* [WHAT YOU SHOULD DO] For every line in the data below, check for the word "shelves", then state how many lines have it. Answer with the number only.

* [INFORMATION SHOWN]
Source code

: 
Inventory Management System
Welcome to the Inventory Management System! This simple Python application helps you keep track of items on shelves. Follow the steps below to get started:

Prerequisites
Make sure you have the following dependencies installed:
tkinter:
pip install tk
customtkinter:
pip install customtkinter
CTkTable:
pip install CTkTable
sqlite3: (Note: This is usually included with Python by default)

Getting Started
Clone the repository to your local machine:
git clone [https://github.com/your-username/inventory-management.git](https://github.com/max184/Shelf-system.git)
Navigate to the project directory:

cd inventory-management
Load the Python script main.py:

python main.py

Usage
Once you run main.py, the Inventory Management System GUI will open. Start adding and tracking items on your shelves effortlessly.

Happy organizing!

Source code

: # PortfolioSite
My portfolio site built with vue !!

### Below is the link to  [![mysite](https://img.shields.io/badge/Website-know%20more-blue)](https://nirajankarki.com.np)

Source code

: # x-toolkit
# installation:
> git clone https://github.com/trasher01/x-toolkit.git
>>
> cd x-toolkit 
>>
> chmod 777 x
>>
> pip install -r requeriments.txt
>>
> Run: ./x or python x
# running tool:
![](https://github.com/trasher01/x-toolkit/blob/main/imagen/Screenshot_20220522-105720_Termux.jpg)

* [REPLY] 2